When Calvin Klein issued CKOne in 1994, they were very successful at conveying the idea that that was the scent meant to define a new generation who possessed no clear gender preferences, neatly summarized as being "unisex" or "androgynous". Twenty years later or so, the brand want to capture the attention of Millenials with CK2 as at the core they're a generational brand, yet one wonders whether "unisex" is still apt a term in a world which has become much more fluid regarding gender preferences...
It feels a bit dated by now.

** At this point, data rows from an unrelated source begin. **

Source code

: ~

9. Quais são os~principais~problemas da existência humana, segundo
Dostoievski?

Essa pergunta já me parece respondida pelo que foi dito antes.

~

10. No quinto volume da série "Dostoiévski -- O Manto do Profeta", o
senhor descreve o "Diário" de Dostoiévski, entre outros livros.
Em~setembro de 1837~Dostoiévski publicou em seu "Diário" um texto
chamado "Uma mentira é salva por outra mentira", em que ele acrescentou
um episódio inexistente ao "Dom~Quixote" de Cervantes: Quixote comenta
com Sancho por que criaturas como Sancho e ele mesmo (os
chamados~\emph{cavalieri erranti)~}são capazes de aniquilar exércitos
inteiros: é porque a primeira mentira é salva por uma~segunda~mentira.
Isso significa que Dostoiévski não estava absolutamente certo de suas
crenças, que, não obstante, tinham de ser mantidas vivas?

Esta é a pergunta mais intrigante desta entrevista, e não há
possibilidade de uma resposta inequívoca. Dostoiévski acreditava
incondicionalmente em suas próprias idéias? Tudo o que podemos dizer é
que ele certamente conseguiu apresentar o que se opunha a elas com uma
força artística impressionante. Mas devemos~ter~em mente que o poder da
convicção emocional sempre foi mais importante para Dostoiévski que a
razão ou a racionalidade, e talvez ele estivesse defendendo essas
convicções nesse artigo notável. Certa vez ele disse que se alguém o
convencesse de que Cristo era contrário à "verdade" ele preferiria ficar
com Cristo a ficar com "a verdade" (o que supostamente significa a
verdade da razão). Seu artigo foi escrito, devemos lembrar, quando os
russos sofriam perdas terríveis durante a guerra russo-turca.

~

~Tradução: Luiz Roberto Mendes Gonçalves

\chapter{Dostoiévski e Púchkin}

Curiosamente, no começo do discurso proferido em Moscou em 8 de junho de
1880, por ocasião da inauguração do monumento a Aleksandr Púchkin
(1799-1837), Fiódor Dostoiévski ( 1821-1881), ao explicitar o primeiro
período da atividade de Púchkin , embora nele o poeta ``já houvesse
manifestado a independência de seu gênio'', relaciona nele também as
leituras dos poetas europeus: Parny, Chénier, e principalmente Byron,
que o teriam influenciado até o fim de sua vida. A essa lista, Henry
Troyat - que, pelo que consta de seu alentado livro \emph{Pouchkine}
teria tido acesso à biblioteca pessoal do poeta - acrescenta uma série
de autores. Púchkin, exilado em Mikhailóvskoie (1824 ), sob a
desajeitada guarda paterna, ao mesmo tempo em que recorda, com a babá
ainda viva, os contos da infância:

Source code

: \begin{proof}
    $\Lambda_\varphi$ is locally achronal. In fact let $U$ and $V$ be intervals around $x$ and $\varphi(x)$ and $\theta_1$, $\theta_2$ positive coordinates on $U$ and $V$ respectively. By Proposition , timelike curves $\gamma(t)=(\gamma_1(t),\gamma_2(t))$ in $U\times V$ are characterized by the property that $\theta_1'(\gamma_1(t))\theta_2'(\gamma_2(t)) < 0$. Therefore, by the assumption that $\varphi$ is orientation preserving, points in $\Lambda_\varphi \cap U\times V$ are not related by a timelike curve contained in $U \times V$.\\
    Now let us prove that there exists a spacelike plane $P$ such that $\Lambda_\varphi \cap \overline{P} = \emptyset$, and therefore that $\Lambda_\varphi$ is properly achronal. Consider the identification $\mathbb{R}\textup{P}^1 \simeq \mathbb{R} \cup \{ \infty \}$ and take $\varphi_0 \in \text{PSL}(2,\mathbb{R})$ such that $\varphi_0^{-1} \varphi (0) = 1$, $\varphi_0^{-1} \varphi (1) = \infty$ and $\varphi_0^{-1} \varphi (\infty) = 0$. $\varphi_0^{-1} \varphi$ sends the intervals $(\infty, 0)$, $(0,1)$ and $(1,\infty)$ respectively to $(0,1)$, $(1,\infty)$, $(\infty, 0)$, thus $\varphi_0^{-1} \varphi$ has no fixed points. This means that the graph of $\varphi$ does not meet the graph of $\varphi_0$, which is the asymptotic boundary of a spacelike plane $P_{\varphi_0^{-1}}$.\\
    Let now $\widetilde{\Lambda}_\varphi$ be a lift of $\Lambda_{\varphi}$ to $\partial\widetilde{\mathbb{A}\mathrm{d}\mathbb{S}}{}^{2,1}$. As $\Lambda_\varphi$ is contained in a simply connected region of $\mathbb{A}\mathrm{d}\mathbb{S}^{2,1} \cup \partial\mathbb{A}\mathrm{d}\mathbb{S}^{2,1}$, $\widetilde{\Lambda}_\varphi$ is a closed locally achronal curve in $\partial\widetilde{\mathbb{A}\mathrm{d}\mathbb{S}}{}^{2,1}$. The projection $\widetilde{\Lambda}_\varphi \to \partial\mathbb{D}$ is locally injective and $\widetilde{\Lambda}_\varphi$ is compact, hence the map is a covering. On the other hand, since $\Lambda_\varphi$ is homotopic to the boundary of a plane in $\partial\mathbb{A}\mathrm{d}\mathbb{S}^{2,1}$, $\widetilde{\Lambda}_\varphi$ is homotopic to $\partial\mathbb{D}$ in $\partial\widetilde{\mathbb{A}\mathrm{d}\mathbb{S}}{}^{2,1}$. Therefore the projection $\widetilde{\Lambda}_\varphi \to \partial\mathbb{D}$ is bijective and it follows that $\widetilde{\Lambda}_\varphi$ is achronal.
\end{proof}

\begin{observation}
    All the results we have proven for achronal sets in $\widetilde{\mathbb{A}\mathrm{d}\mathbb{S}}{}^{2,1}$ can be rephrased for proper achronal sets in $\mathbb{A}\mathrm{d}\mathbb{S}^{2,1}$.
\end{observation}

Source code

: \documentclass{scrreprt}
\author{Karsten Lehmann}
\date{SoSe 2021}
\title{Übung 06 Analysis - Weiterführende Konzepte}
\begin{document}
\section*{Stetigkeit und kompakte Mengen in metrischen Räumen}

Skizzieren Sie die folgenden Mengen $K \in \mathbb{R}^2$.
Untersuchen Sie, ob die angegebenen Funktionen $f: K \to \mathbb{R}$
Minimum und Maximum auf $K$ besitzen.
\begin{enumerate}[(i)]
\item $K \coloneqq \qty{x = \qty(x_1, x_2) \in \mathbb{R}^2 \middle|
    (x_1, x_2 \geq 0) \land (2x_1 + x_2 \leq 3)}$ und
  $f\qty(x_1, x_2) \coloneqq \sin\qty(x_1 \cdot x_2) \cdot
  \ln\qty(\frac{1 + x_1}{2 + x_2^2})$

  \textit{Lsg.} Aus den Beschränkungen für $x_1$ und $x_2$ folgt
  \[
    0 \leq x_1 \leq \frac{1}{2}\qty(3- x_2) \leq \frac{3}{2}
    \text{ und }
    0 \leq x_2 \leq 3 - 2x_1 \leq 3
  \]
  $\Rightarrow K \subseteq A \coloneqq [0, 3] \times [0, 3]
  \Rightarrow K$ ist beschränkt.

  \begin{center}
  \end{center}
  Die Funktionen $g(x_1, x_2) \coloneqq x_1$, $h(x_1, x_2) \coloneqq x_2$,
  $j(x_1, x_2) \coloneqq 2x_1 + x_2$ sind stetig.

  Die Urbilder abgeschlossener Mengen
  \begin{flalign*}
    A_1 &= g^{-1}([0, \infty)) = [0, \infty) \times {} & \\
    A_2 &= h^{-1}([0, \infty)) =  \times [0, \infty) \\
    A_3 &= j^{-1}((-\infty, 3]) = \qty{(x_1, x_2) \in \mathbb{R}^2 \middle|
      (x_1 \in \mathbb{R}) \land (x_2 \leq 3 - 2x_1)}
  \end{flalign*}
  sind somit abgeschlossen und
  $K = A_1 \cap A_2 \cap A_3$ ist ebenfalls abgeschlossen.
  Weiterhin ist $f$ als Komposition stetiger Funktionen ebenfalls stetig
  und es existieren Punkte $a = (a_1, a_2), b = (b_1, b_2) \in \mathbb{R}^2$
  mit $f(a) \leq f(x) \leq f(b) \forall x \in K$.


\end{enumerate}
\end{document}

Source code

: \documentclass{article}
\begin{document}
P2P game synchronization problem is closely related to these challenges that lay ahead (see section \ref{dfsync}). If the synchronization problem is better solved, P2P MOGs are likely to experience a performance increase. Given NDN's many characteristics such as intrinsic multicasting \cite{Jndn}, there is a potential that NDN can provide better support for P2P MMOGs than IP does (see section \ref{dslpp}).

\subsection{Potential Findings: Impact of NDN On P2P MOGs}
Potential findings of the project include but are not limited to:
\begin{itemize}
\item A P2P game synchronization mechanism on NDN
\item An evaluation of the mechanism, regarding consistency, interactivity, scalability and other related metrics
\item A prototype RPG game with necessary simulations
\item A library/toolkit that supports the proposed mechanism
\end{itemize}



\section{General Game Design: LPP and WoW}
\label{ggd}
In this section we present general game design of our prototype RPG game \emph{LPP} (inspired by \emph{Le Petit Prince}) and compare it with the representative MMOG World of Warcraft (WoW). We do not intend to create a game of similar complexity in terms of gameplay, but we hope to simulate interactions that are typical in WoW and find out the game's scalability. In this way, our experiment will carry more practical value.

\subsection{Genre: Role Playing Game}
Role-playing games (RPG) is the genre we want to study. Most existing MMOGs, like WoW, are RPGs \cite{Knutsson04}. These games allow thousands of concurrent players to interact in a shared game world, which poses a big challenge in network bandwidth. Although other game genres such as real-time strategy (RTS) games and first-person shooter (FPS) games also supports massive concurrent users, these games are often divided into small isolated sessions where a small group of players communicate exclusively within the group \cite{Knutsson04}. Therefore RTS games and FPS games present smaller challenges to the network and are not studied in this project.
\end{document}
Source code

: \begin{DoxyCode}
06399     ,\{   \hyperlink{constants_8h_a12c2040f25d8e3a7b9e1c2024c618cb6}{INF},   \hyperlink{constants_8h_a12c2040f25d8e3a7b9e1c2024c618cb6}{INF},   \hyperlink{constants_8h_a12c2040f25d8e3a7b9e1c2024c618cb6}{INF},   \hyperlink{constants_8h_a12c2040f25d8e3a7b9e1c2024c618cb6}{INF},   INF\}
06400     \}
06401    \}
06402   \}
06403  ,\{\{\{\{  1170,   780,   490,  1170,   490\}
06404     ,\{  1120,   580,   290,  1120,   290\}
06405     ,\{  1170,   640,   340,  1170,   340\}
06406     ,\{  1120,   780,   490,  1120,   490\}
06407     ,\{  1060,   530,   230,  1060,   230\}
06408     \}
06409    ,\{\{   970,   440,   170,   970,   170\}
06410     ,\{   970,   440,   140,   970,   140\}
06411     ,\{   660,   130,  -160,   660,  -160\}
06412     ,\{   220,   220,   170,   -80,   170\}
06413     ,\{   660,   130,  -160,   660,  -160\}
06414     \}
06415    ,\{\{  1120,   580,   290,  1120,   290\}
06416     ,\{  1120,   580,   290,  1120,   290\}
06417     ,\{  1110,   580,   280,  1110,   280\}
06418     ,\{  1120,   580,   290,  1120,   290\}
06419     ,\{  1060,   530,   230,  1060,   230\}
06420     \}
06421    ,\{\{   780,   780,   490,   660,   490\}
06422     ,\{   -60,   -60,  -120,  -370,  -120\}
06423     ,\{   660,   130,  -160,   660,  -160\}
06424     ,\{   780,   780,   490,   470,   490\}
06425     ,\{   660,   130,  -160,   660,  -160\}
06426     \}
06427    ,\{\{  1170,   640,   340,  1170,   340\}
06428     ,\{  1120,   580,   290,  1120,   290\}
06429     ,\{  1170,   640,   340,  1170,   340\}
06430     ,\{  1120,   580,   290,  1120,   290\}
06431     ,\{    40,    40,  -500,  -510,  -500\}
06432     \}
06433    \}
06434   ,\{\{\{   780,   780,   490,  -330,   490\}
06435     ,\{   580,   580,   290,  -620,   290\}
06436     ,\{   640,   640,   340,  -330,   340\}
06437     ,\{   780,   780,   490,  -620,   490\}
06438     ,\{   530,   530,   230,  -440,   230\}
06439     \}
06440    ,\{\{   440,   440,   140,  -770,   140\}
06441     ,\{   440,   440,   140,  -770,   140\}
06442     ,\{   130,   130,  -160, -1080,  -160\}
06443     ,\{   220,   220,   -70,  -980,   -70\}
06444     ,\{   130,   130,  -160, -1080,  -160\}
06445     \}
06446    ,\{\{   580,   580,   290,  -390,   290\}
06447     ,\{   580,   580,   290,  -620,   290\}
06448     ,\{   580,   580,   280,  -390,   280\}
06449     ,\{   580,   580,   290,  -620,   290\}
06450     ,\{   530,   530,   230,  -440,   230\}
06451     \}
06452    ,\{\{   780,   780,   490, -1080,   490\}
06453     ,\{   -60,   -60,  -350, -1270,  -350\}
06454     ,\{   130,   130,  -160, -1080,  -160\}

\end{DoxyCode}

Gender has become such a nuanced palette of meaning that you could be anything you wish to express in that regard, just like you choose the color(s) of hair that you want.
"This is one gender-free fragrance for a man or a woman, without prejudices, to unite and create an experience that can be shared together in love, lust and friendship.
To be honest, Calvin Klein are now, as you can see, using the phrase "gender-free" to tout their wares, but it is clear that people in 2015 are not gender-free, in the sense that you could be a bit aseptic regarding external sexual signs in the 1990s. On the contrary, people are evolving to become hyper selective regarding their gender personality - and even bodies. So, in a way, you feel that CK2 could not smell as clean and airy as CKOne. Why is that? Because today people are ready to surgically make appear their inner gender, or not. It could be relatively simple as in, you have the body of a man but feel you're really a woman (Caitlin Jenner), or it can be more complex such as you have the body of a woman, feel like a man but want to remain physically a woman (Courtney Love). It could be even more complicated than that.
Rather than "minimalism" where gender culture is concerned, we want to point out that we're living in a very "baroque" era, where gender cultures are concerned.
CK2 by IFF replays the fresh card however. It's also said to be urban and woody. It's also about multicultural fusion tastes. Top notes are wasabi mustard, mandarin and violet leaf absolute leading to a heart of wet cobblestones, orris concrete and rose absolute while the base rests on vetiver, incense and sandalwood.
SRP: 1 oz. for $40, 1.7 oz. for $55 and 3.4 oz. for $75 -- as well as a rollerball, $18, and a pocket spray, $20.